The ExampleGen TFX Pipeline Component

The ExampleGen TFX Pipeline component ingests data into TFX pipelines. It consumes external files/services to generate Examples which will be read by other TFX components. It also provides consistent and configurable partition, and shuffles the dataset for ML best practice.

  • Consumes: Data from external data sources such as CSV, TFRecord, Avro, Parquet and BigQuery
  • Emits: tf.Example records, tf.SequenceExample records, or proto format, depends on the payload format.

ExampleGen and Other Components

ExampleGen provides data to components that make use of the TensorFlow Data Validation library, such as SchemaGen, StatisticsGen, and Example Validator. It also provides data to Transform, which makes use of the TensorFlow Transform library, and ultimately to deployment targets during inference.

How to use an ExampleGen Component

For supported data sources (currently, CSV files, TFRecord files with tf.Example, tf.SequenceExample and proto format, and results of BigQuery queries) the ExampleGen pipeline component can be used directly in deploy and requires little customization. For example:

from tfx.utils.dsl_utils import csv_input
from tfx.components.example_gen.csv_example_gen.component import CsvExampleGen

examples = csv_input(os.path.join(base_dir, 'data/simple'))
example_gen = CsvExampleGen(input=examples)

or like below for importing external TFRecord with tf.Example directly:

from tfx.utils.dsl_utils import tfrecord_input
from tfx.components.example_gen.import_example_gen.component import ImportExampleGen

examples = tfrecord_input(path_to_tfrecord_dir)
example_gen = ImportExampleGen(input=examples)

Span, Version and Split

A Span is a grouping of training examples. If your data is persisted on a filesystem, each Span may be stored in a separate directory. The semantics of a Span are not hardcoded into TFX; a Span may correspond to a day of data, an hour of data, or any other grouping that is meaningful to your task.

Each Span can hold multiple Versions of data. To give an example, if you remove some examples from a Span to clean up poor quality data, this could result in a new Version of that Span. By default, TFX components operate on the latest Version within a Span.

Each Version within a Span can further be subdivided into multiple Splits. The most common use-case for splitting a Span is to split it into training and eval data.

Spans and Splits

Custom input/output split

Note: this feature is only available after TFX 0.14.

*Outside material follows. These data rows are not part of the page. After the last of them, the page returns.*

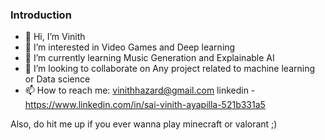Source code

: ### Introduction

- 👋 Hi, I’m Vinith
- 👀 I’m interested in Video Games and Deep learning
- 🌱 I’m currently learning Music Generation and Explainable AI
- 💞️ I’m looking to collaborate on Any project related to machine learning or Data science
- 📫 How to reach me: vinithhazard@gmail.com  linkedin - https://www.linkedin.com/in/sai-vinith-ayapilla-521b331a5

Also, do hit me up if you ever wanna play minecraft or valorant ;)
<!---
vinzard11/vinzard11 is a ✨ special ✨ repository because its `README.md` (this file) appears on your GitHub profile.
You can click the Preview link to take a look at your changes.
--->
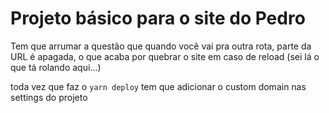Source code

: # Projeto básico para o site do Pedro

Tem que arrumar a questão que quando você vai pra outra rota, parte da URL é apagada, o que acaba por quebrar o site em caso de reload (sei lá o que tá rolando aqui...)

toda vez que faz o `yarn deploy` tem que adicionar o custom domain nas settings do projeto

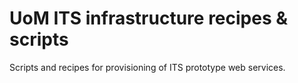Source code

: UoM ITS infrastructure recipes & scripts
========

Scripts and recipes for provisioning of ITS prototype web services.
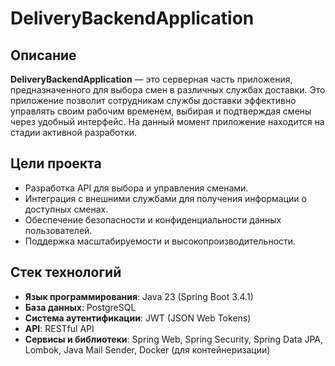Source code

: # DeliveryBackendApplication

## Описание

**DeliveryBackendApplication** — это серверная часть приложения, предназначенного для выбора смен в различных службах доставки. Это приложение позволит сотрудникам службы доставки эффективно управлять своим рабочим временем, выбирая и подтверждая смены через удобный интерфейс. На данный момент приложение находится на стадии активной разработки.

## Цели проекта

- Разработка API для выбора и управления сменами.
- Интеграция с внешними службами для получения информации о доступных сменах.
- Обеспечение безопасности и конфиденциальности данных пользователей.
- Поддержка масштабируемости и высокопроизводительности.

## Стек технологий

- **Язык программирования**: Java 23 (Spring Boot 3.4.1)
- **База данных**: PostgreSQL
- **Система аутентификации**: JWT (JSON Web Tokens)
- **API**: RESTful API
- **Сервисы и библиотеки**: Spring Web, Spring Security, Spring Data JPA, Lombok, Java Mail Sender, Docker (для контейнеризации)
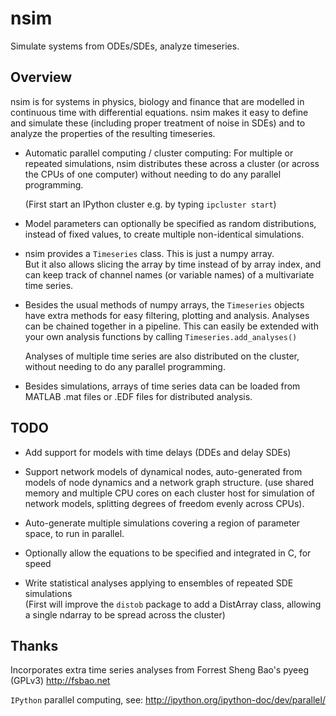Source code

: nsim
====
Simulate systems from ODEs/SDEs, analyze timeseries.

Overview
--------
nsim is for systems in physics, biology and finance that are modelled
in continuous time with differential equations. nsim makes it easy to
define and simulate these (including proper treatment of noise in SDEs)
and to analyze the properties of the resulting timeseries.

* Automatic parallel computing / cluster computing: For multiple or repeated
  simulations, nsim distributes these across a cluster (or across the CPUs
  of one computer) without needing to do any parallel programming.

  (First start an IPython cluster e.g. by typing `ipcluster start`)
  
* Model parameters can optionally be specified as random distributions, 
  instead of fixed values, to create multiple non-identical simulations.

* nsim provides a `Timeseries` class. This is just a numpy array.  
  But it also allows slicing the array by time instead of by array index,
  and can keep track of channel names (or variable names) of a multivariate 
  time series.

* Besides the usual methods of numpy arrays, the `Timeseries` objects 
  have extra methods for easy filtering, plotting and analysis.
  Analyses can be chained together in a pipeline. This can easily be extended
  with your own analysis functions by calling `Timeseries.add_analyses()`

  Analyses of multiple time series are also distributed on the cluster,
  without needing to do any parallel programming.

* Besides simulations, arrays of time series data can be loaded from MATLAB 
  .mat files or .EDF files for distributed analysis.

TODO
----
* Add support for models with time delays (DDEs and delay SDEs)

* Support network models of dynamical nodes, auto-generated from models of 
  node dynamics and a network graph structure. (use shared memory and 
  multiple CPU cores on each cluster host for simulation of network models,
  splitting degrees of freedom evenly across CPUs).

* Auto-generate multiple simulations covering a region of parameter space,
  to run in parallel.

* Optionally allow the equations to be specified and integrated in C, for speed

* Write statistical analyses applying to ensembles of repeated SDE simulations  
  (First will improve the `distob` package to add a DistArray class,
   allowing a single ndarray to be spread across the cluster)

Thanks
------
Incorporates extra time series analyses from Forrest Sheng Bao's pyeeg (GPLv3) http://fsbao.net

`IPython` parallel computing, see: http://ipython.org/ipython-doc/dev/parallel/
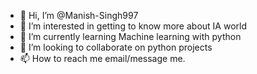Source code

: - 👋 Hi, I’m @Manish-Singh997
- 👀 I’m interested in getting to know more about IA world
- 🌱 I’m currently learning Machine learning with python
- 💞️ I’m looking to collaborate on python projects
- 📫 How to reach me email/message me.

<!---
Manish-Singh997/Manish-Singh997 is a ✨ special ✨ repository because its `README.md` (this file) appears on your GitHub profile.
You can click the Preview link to take a look at your changes.
--->
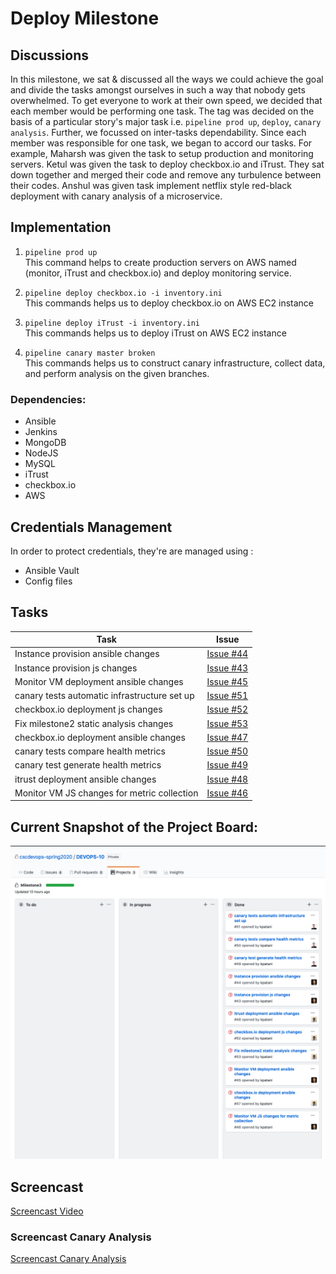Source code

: # Deploy Milestone

## Discussions
In this milestone, we sat & discussed all the ways we could achieve the goal and divide the tasks amongst ourselves in such a way that nobody gets overwhelmed. To get everyone to work at their own speed, we decided that each member would be performing one task. The tag was decided on the basis of a particular story's major task i.e. `pipeline prod up`, `deploy`, `canary analysis`. Further, we focussed on inter-tasks dependability. Since each member was responsible for one task, we began to accord our tasks. For example, Maharsh was given the task to setup production and monitoring servers. Ketul was given the task to deploy checkbox.io and iTrust. They sat down together and merged their code and remove any turbulence between their codes. Anshul was given task implement netflix style red-black deployment with canary analysis of a microservice.

## Implementation
1. `pipeline prod up`  
This command helps to create production servers on AWS named (monitor, iTrust and checkbox.io) and deploy monitoring service.

2. `pipeline deploy checkbox.io -i inventory.ini`  
This commands helps us to deploy checkbox.io on AWS EC2 instance

3. `pipeline deploy iTrust -i inventory.ini`  
This commands helps us to deploy iTrust on AWS EC2 instance

4. `pipeline canary master broken`  
This commands helps us to construct canary infrastructure, collect data, and perform analysis on the given branches.

### Dependencies:
- Ansible
- Jenkins
- MongoDB
- NodeJS
- MySQL
- iTrust
- checkbox.io
- AWS

## Credentials Management
In order to protect credentials, they're are managed using :
- Ansible Vault
- Config files

## Tasks

| Task | Issue |
| ------ | ------ |
| Instance provision ansible changes | [Issue #44](https://github.ncsu.edu/cscdevops-spring2020/DEVOPS-10/issues/44) |
| Instance provision js changes | [Issue #43](https://github.ncsu.edu/cscdevops-spring2020/DEVOPS-10/issues/43) |
| Monitor VM deployment ansible changes | [Issue #45](https://github.ncsu.edu/cscdevops-spring2020/DEVOPS-10/issues/45) |
| canary tests automatic infrastructure set up | [Issue #51](https://github.ncsu.edu/cscdevops-spring2020/DEVOPS-10/issues/51) |
| checkbox.io deployment js changes | [Issue #52](https://github.ncsu.edu/cscdevops-spring2020/DEVOPS-10/issues/52) |
| Fix milestone2 static analysis changes | [Issue #53](https://github.ncsu.edu/cscdevops-spring2020/DEVOPS-10/issues/53) |
| checkbox.io deployment ansible changes | [Issue #47](https://github.ncsu.edu/cscdevops-spring2020/DEVOPS-10/issues/47) |
| canary tests compare health metrics | [Issue #50](https://github.ncsu.edu/cscdevops-spring2020/DEVOPS-10/issues/50) |
| canary test generate health metrics | [Issue #49](https://github.ncsu.edu/cscdevops-spring2020/DEVOPS-10/issues/49) |
| itrust deployment ansible changes | [Issue #48](https://github.ncsu.edu/cscdevops-spring2020/DEVOPS-10/issues/48) |
| Monitor VM JS changes for metric collection | [Issue #46](https://github.ncsu.edu/cscdevops-spring2020/DEVOPS-10/issues/46) |

## Current Snapshot of the Project Board:
![img](../imgs/deploy_milestone_project_board.png)

## Screencast
[Screencast Video](https://drive.google.com/open?id=1fCF1fJTuE-TnvXc0Pq80S0OMo9cfMXGD)

### Screencast Canary Analysis
[Screencast Canary Analysis](https://drive.google.com/file/d/1U8U6CY2q7i0SuAvkcd2FUDmq2jgQMvxL/view?usp=sharing)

To customize the train/eval split ratio which ExampleGen will output, set the output_config for ExampleGen component. For example:

from  tfx.proto import example_gen_pb2

# Input has a single split 'input_dir/*'.
# Output 2 splits: train:eval=3:1.
output = example_gen_pb2.Output(
             split_config=example_gen_pb2.SplitConfig(splits=[
                 example_gen_pb2.SplitConfig.Split(name='train', hash_buckets=3),
                 example_gen_pb2.SplitConfig.Split(name='eval', hash_buckets=1)
             ]))
examples = csv_input(input_dir)
example_gen = CsvExampleGen(input=examples, output_config=output)

Notice how the hash_buckets were set in this example.

For an input source which has already been split, set the input_config for ExampleGen component:

from  tfx.proto import example_gen_pb2

# Input train split is 'input_dir/train/*', eval split is 'input_dir/eval/*'.
# Output splits are generated one-to-one mapping from input splits.
input = example_gen_pb2.Input(splits=[
                example_gen_pb2.Input.Split(name='train', pattern='train/*'),
                example_gen_pb2.Input.Split(name='eval', pattern='eval/*')
            ])
examples = csv_input(input_dir)
example_gen = CsvExampleGen(input=examples, input_config=input)

For file based example gen (e.g. CsvExampleGen and ImportExampleGen), pattern is a glob relative file pattern that maps to input files with root directory given by input base path. For query-based example gen (e.g. BigQueryExampleGen, PrestoExampleGen), pattern is a SQL query.

By default, the entire input base dir is treated as a single input split, and the train and eval output split is generated with a 2:1 ratio.

Please refer to proto/example_gen.proto for details.

Splitting Method

When using hash_buckets splitting method, instead of the entire record, one can use a feature for partitioning the examples. If a feature is present, ExampleGen will use a fingerprint of that feature as the partition key.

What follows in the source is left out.